Following up with my favourite North Vancouver Playgrounds, I wanted to share with you a review of all the water parks available in North Vancouver. We are lucky that North Vancouver offers so many spray park options that really do cater to all the different ages. There are a total of 5 water parks to choose from in North Vancouver, which you can see on this map.
Water Parks in North Vancouver
Eldon Park is a lovely tame water park that you could easily spend hours at. The water park is great for more hesitant kids, while the play structure is very toddler friendly. Though I wish they had a larger play structure close to the water park as well, the kids always seem to enjoy the time spent running in the tennis courts, over the grassy fields, or on the old concrete sculptures. An easily accessible washroom is a bonus. Read my review of Eldon Park here.
When most people consider spray parks in North Vancouver, they list Mahon Park. As the most central “City” park, it can get quite busy here. The water park features many moving spray pieces and some smaller spray features, but can get overrun by older kids running around. I know my kids have always found it intimidating. For parents of younger kids, beware the stairs, as they aren’t clearly marked and I’ve seen many kids fall down them. Read my review of Mahon Park here.
Kilmer Park is high up in Lynn Valley and was my favourite water park when Aiden was little. As a kid more tentative with spray parks, he enjoyed a couple of the features here that allowed him to splash or fill buckets without getting sprayed in the face. The playground and surrounding forest areas offer great exploration options for kids who need to run off some steam. Read my review of Kilmer Park here.
Viewlynn Park is the community favourite as far as spray parks go. With less older kids taking over the show, and fewer moving spray options, kids of all ages can get in and splash while there are plenty of shaded areas for parents to set up blankets. Read my review of Viewlynn Park here.
Myrtle Park was the water park I grew up knowing, as well as my preferred playground. As a ‘Deep Cove girl’, it was my favourite place to play. The park was recently upgraded with a new splash pad, sings and a large play structure. The wooded areas are great to explore and continue to be the main draw for most kids. Read my review of Myrtle Park here.
North Vancouver Playgrounds with Water Features
There are also water features in several other playgrounds, including small fountain at St. Andrews Park and at Grand Boulevard Park. If you know of other parks that have water features, leave a comment so I can add it to the list!
Spray Parks Further Afield
John Lawson Park: A West Vancouver Gem
Although this is in West Vancouver, John Lawson Park is an amazing playground with one of the most substantive water parks. Featuring major spray elements, along with gentle rivers and pumps and water / sand combinations, there really is something for every kid here.

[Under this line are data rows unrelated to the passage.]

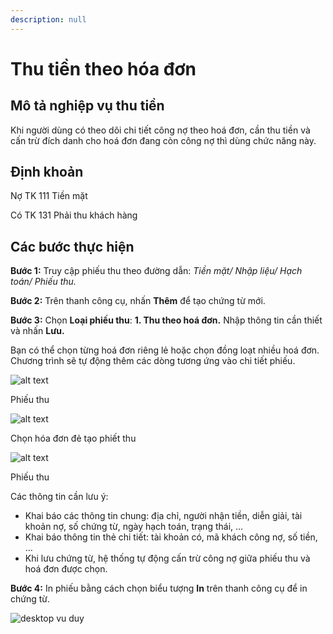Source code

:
 ```yaml
---
description: null
---
```


# **Thu tiền theo hóa đơn**

## **Mô tả nghiệp vụ thu tiền**

Khi người dùng có theo dõi chi tiết công nợ theo hoá đơn, cần thu tiền và cấn trừ đích danh cho hoá đơn đang còn công nợ thì dùng chức năng này.

## **Định khoản**

Nợ TK 111 Tiền mặt

Có TK 131 Phải thu khách hàng

## **Các bước thực hiện**

**Bước 1:** Truy cập phiếu thu theo đường dẫn: *Tiền mặt/ Nhập liệu/ Hạch toán/ Phiếu thu.*

**Bước 2:** Trên thanh công cụ, nhấn **Thêm** để tạo chứng từ mới.

**Bước 3:** Chọn **Loại phiếu thu**: **1. Thu theo hoá đơn.** Nhập thông tin cần thiết và nhấn **Lưu.**

Bạn có thể chọn từng hoá đơn riêng lẻ hoặc chọn đồng loạt nhiều hoá đơn. Chương trình sẽ tự động thêm các dòng tương ứng vào chi tiết phiếu.

![alt text](https://help.arito.vn/~gitbook/image?url=https%3A%2F%2F915970785-files.gitbook.io%2F%7E%2Ffiles%2Fv0%2Fb%2Fgitbook-x-prod.appspot.com%2Fo%2Fspaces%252FbydpvJ6g68FMDkXOSzVB%252Fuploads%252Fxxhj3vxETCNOcWZ4ABVK%252Fimage.png%3Falt%3Dmedia%26token%3Dd30e608f-d4c2-4d8b-a362-e9cd204ff3a9&width=768&dpr=4&quality=100&sign=dd26ef56&sv=2)

Phiếu thu

![alt text](https://help.arito.vn/~gitbook/image?url=https%3A%2F%2F915970785-files.gitbook.io%2F%7E%2Ffiles%2Fv0%2Fb%2Fgitbook-x-prod.appspot.com%2Fo%2Fspaces%252FbydpvJ6g68FMDkXOSzVB%252Fuploads%252FVzxOfvAKOLwNPcdOk7SS%252FThu%2520ti%25E1%25BB%2581n%2520m%25E1%25BA%25B7t%2520theo%2520h%25C3%25B3a%2520%25C4%2591%25C6%25A1n%25201.png%3Falt%3Dmedia%26token%3D506eed79-5bd9-4532-a469-cba47e1bfe7e)

Chọn hóa đơn đẻ tạo phiết thu

![alt text](https://help.arito.vn/~gitbook/image?url=https%3A%2F%2F915970785-files.gitbook.io%2F%7E%2Ffiles%2Fv0%2Fb%2Fgitbook-x-prod.appspot.com%2Fo%2Fspaces%252FbydpvJ6g68FMDkXOSzVB%252Fuploads%252FsLdGd5MKIE9oBRg6pqus%252FThu%2520ti%25E1%25BB%2581n%2520m%25E1%25BA%25B7t%2520theo%2520h%25C3%25B3a%2520%25C4%2591%25C6%25A1n%25202.png%3Falt%3Dmedia%26token%3D5ba84b8b-a071-4345-9633-3e611d6b7b25)

Phiếu thu

Các thông tin cần lưu ý:

*   Khai báo các thông tin chung: địa chỉ, người nhận tiền, diễn giải, tài khoản nợ, số chứng từ, ngày hạch toán, trạng thái, …
*   Khai báo thông tin thẻ chi tiết: tài khoản có, mã khách công nợ, số tiền, …
*   Khi lưu chứng từ, hệ thống tự động cấn trừ công nợ giữa phiếu thu và hoá đơn được chọn.

**Bước 4:** In phiếu bằng cách chọn biểu tượng **In** trên thanh công cụ để in chứng từ.



![desktop vu duy](https://wiki.arito.vn/test/download/file?_id=67a43dc43f3907f09b61df9e)

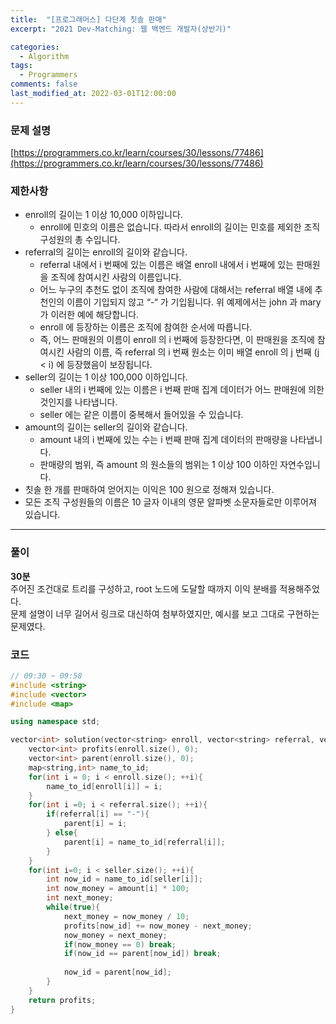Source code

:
 ```yaml
---
title:  "[프로그래머스] 다단계 칫솔 판매"
excerpt: "2021 Dev-Matching: 웹 백엔드 개발자(상반기)"

categories:
  - Algorithm
tags:
  - Programmers
comments: false
last_modified_at: 2022-03-01T12:00:00
---
```

### 문제 설명
[https://programmers.co.kr/learn/courses/30/lessons/77486](https://programmers.co.kr/learn/courses/30/lessons/77486)
  
### 제한사항
- enroll의 길이는 1 이상 10,000 이하입니다.
  - enroll에 민호의 이름은 없습니다. 따라서 enroll의 길이는 민호를 제외한 조직 구성원의 총 수입니다.
- referral의 길이는 enroll의 길이와 같습니다.
  - referral 내에서 i 번째에 있는 이름은 배열 enroll 내에서 i 번째에 있는 판매원을 조직에 참여시킨 사람의 이름입니다.
  - 어느 누구의 추천도 없이 조직에 참여한 사람에 대해서는 referral 배열 내에 추천인의 이름이 기입되지 않고 “-“ 가 기입됩니다. 위 예제에서는 john 과 mary 가 이러한 예에 해당합니다.
  - enroll 에 등장하는 이름은 조직에 참여한 순서에 따릅니다.
  - 즉, 어느 판매원의 이름이 enroll 의 i 번째에 등장한다면, 이 판매원을 조직에 참여시킨 사람의 이름, 즉 referral 의 i 번째 원소는 이미 배열 enroll 의 j 번째 (j < i) 에 등장했음이 보장됩니다.
- seller의 길이는 1 이상 100,000 이하입니다.
  - seller 내의 i 번째에 있는 이름은 i 번째 판매 집계 데이터가 어느 판매원에 의한 것인지를 나타냅니다.
  - seller 에는 같은 이름이 중복해서 들어있을 수 있습니다.
- amount의 길이는 seller의 길이와 같습니다.
  - amount 내의 i 번째에 있는 수는 i 번째 판매 집계 데이터의 판매량을 나타냅니다.
  - 판매량의 범위, 즉 amount 의 원소들의 범위는 1 이상 100 이하인 자연수입니다.
- 칫솔 한 개를 판매하여 얻어지는 이익은 100 원으로 정해져 있습니다.
- 모든 조직 구성원들의 이름은 10 글자 이내의 영문 알파벳 소문자들로만 이루어져 있습니다.

---

### 풀이
**30분**  
주어진 조건대로 트리를 구성하고, root 노드에 도달할 때까지 이익 분배를 적용해주었다.  
문제 설명이 너무 길어서 링크로 대신하여 첨부하였지만, 예시를 보고 그대로 구현하는 문제였다. 


### 코드
```c++
// 09:30 ~ 09:58
#include <string>
#include <vector>
#include <map>

using namespace std;

vector<int> solution(vector<string> enroll, vector<string> referral, vector<string> seller, vector<int> amount) {
    vector<int> profits(enroll.size(), 0);
    vector<int> parent(enroll.size(), 0);
    map<string,int> name_to_id;
    for(int i = 0; i < enroll.size(); ++i){
        name_to_id[enroll[i]] = i;
    }
    for(int i =0; i < referral.size(); ++i){
        if(referral[i] == "-"){
            parent[i] = i;
        } else{
            parent[i] = name_to_id[referral[i]];
        }
    }
    for(int i=0; i < seller.size(); ++i){
        int now_id = name_to_id[seller[i]];
        int now_money = amount[i] * 100;
        int next_money;
        while(true){
            next_money = now_money / 10;
            profits[now_id] += now_money - next_money;
            now_money = next_money;
            if(now_money == 0) break;
            if(now_id == parent[now_id]) break;
            
            now_id = parent[now_id];
        }
    }
    return profits;
}
```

If you want to go further afield, popular water parks include Granville Island, Rocky Point Park and the newly renovated Confederation Park. For a more comprehensive list of family favourites, check out VancouverMom.ca’s Top Vancouver Area Spray Parks.
Though many people name Mahon Park when they talk about North Vancouver spray parks, Viewlynn Park is often the favourite for families who have tried several water parks.The spray elements are not as aggressive, and there are great areas for families to set up blankets close by in shady areas under the trees. The playground, though older, has a lot of options for kids of all ages.
Oddly enough, it’s the unexpected areas of Viewlynn Park that attract the kids. This decorative garden area is always a fort for several kids. The water fountain also makes for a fun play area for kids who don’t want to be sprayed with water, but who still want to play in the water. My kids also spend time running around in the forested areas, which is rare to find in a City park these days.
Though it doesn’t look like much, I think your kids will find this a great park for a sunny afternoon!